Je demande que des mesures
soient prises, et soient prises promptement, pour régulariser tous ces abus.
M. de Robaulx. - Il faut que je reprenne la parole une seconde fois
pour signaler plusieurs erreurs avancées par le ministre de l’intérieur.
Il nous a dit d’abord : Nous
ne devons pas trop nous hâter de réparer l’injustice, nous devons prendre des
renseignements ; nous devons nous adresser aux provinces pour savoir quels
bataillons ont été mis irrégulièrement en activité. Mais je ne vois pas la
nécessité de ces délais, et surtout la nécessité de s’adresser aux provinces.

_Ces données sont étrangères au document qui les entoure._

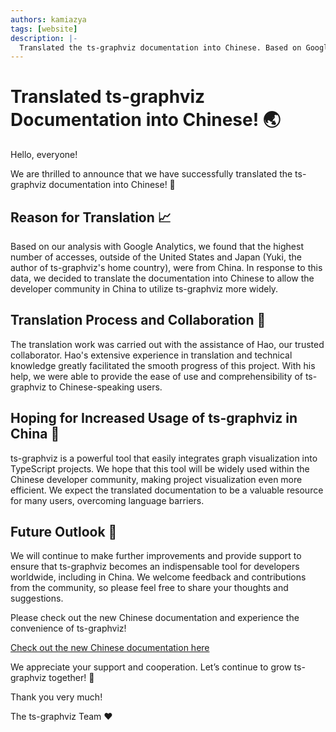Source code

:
 ```yaml
---
authors: kamiazya
tags: [website]
description: |-
  Translated the ts-graphviz documentation into Chinese. Based on Google Analytics data showing high access from China, the translation was carried out with Hao's collaboration. Aiming to increase ts-graphviz usage and further development in China.
---
```

# Translated ts-graphviz Documentation into Chinese! 🌏

Hello, everyone!

We are thrilled to announce that we have successfully translated the ts-graphviz documentation into Chinese! 🚀

<!-- truncate -->

## Reason for Translation 📈

Based on our analysis with Google Analytics, we found that the highest number of accesses, outside of the United States and Japan (Yuki, the author of ts-graphviz's home country), were from China. In response to this data, we decided to translate the documentation into Chinese to allow the developer community in China to utilize ts-graphviz more widely.

## Translation Process and Collaboration 🤝

The translation work was carried out with the assistance of Hao, our trusted collaborator. Hao's extensive experience in translation and technical knowledge greatly facilitated the smooth progress of this project. With his help, we were able to provide the ease of use and comprehensibility of ts-graphviz to Chinese-speaking users.

## Hoping for Increased Usage of ts-graphviz in China 🌟

ts-graphviz is a powerful tool that easily integrates graph visualization into TypeScript projects. We hope that this tool will be widely used within the Chinese developer community, making project visualization even more efficient. We expect the translated documentation to be a valuable resource for many users, overcoming language barriers.

## Future Outlook 🚀

We will continue to make further improvements and provide support to ensure that ts-graphviz becomes an indispensable tool for developers worldwide, including in China. We welcome feedback and contributions from the community, so please feel free to share your thoughts and suggestions.

Please check out the new Chinese documentation and experience the convenience of ts-graphviz!

[Check out the new Chinese documentation here](/zh-CN/)

We appreciate your support and cooperation. Let’s continue to grow ts-graphviz together! 🌈

Thank you very much!

The ts-graphviz Team ❤️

Le ministre de la guerre est chargé de l’organisation de l’armée ; compulsez
vos archives et vous trouverez dans les bureaux de la guerre quels bataillons
ont été mobilisés. Ce sont vos prédécesseurs qui ont fait la faute ; mais vous
êtes ministres pour réparer les injustices qui ont été commises dans des temps
antérieurs. Il ne faut pas nous renvoyer à vos prédécesseurs, nous ne
connaissons qu’un ministre responsable et c’est le ministre de l’intérieur.
Une
chose qui se renouvelle trop souvent dans cette enceinte est celle-ci : Lorsque
nous nous adressons à un ministre, ce ministre répond que cela regarde son
collègue. En France comme en Angleterre, quand on fait des interpellations à un
ministre quoiqu’il soit absent, les autres répondent. Les ministres se
regardent comme faisant partie d’un être moral qu’on appelle gouvernement, et
ils se croient responsables de toutes les parties de l’administration. Ici, le
ministre de l’intérieur nous dit : Cela regarde le ministre de la guerre. Nous
cherchons le ministre de la guerre pour l’interpeller, mais ce ministre est un
être indéfinissable, qui n’est pas politique et qui ne vient au milieu de nous
que pour demander de l’argent. Ce n’est pas ainsi que le gouvernement doit être
représenté.
Nous demandons que le
gouvernement prenne une décision ; nous n’exigeons pas qu’il la prenne trop
rapidement, mais qu’il en prenne une. Au reste, le ministre ne s’oppose pas à
ce que la pétition lui soit renvoyée.
M. de Theux. - Il y a des actes du pouvoir exécutif relativement
à la mobilisation du premier ban de la garde civique. En voici un du 15 septembre
1831, inséré au Bulletin des Lois :
« Sur la proposition de notre ministre de la guerre, nous avons arrêté et
arrêtons ce qui suit : Le ministre de la guerre est autorisé à mettre
successivement en activité le premier ban de la garde civique dans toutes les
provinces... Le ministre de la guerre est chargé de l’exécution du présent
arrêté. Par le Roi, signé Charles de Brouckere, ministre de la guerre. »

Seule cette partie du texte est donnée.